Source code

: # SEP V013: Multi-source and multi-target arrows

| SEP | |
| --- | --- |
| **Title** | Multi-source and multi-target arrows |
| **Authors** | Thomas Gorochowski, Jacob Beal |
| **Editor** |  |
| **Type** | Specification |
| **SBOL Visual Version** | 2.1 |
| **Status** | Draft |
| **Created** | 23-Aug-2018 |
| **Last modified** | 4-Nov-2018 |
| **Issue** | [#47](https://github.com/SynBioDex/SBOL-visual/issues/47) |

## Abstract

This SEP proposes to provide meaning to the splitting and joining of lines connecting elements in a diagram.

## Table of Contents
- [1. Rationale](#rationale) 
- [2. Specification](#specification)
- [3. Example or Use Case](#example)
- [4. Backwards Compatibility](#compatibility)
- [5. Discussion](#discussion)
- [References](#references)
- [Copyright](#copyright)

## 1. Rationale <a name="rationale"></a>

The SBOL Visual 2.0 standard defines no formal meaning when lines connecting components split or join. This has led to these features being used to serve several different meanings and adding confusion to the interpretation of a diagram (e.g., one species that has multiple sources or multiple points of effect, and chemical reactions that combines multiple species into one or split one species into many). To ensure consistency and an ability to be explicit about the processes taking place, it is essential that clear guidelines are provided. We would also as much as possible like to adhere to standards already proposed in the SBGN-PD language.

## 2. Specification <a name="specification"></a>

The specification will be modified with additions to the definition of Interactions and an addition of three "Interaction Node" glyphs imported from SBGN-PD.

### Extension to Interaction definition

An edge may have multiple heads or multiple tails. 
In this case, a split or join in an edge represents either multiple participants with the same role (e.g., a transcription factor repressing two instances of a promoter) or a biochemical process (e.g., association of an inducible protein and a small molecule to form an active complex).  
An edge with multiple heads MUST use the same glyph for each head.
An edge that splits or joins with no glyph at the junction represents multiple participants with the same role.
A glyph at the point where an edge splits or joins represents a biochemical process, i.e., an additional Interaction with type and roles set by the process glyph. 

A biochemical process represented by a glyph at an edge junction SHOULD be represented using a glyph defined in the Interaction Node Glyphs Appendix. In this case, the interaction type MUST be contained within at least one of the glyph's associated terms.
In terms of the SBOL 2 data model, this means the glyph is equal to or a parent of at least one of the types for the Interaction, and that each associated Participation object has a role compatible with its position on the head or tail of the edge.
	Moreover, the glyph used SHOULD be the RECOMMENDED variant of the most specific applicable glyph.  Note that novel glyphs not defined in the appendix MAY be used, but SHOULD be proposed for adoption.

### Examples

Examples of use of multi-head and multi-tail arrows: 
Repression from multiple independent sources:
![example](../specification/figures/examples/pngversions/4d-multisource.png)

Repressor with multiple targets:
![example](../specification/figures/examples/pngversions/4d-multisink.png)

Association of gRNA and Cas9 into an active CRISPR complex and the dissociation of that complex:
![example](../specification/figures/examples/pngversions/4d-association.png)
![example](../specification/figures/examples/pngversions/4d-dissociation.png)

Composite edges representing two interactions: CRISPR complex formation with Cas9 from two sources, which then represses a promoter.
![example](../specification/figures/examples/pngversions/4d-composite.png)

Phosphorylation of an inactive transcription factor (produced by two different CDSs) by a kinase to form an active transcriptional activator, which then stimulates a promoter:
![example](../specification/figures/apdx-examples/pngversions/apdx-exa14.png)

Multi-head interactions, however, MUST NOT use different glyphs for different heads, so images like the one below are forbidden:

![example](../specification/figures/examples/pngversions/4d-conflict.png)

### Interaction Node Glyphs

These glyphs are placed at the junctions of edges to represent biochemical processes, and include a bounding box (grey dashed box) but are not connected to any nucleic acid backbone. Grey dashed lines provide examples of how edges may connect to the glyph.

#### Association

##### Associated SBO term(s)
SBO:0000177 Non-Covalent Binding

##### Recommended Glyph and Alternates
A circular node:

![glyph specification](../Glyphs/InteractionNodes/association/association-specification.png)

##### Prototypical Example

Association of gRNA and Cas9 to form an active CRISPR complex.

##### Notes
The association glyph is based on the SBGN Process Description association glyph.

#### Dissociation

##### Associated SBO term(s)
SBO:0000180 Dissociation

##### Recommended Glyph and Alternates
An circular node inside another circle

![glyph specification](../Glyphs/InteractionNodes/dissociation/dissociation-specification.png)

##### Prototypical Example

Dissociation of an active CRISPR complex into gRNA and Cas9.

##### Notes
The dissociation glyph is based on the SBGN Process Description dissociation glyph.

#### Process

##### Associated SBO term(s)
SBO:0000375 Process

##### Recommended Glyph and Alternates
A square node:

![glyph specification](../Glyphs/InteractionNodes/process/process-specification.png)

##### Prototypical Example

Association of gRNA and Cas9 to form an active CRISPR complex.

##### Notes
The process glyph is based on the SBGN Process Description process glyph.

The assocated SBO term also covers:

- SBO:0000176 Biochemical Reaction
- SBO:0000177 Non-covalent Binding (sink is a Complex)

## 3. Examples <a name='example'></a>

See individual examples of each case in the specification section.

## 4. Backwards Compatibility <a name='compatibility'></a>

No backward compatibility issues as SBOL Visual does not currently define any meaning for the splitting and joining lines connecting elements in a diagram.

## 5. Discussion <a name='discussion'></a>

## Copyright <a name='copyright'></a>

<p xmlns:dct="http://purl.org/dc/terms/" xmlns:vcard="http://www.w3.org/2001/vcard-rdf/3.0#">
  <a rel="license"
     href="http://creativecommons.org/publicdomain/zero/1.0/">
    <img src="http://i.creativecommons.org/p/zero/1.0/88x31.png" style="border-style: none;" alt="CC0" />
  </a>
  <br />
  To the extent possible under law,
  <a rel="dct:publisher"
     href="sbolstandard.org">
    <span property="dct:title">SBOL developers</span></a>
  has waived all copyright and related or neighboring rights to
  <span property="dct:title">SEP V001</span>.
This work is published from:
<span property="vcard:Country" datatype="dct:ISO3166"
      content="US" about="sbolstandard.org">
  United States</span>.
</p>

^^^^

* WHAT TO PRODUCE *
Within the lines above, find those holding the word "participants" and copy them.

* ANSWER BOX *
In this case, a split or join in an edge represents either multiple participants with the same role (e.g., a transcription factor repressing two instances of a promoter) or a biochemical process (e.g., association of an inducible protein and a small molecule to form an active complex).  
An edge that splits or joins with no glyph at the junction represents multiple participants with the same role.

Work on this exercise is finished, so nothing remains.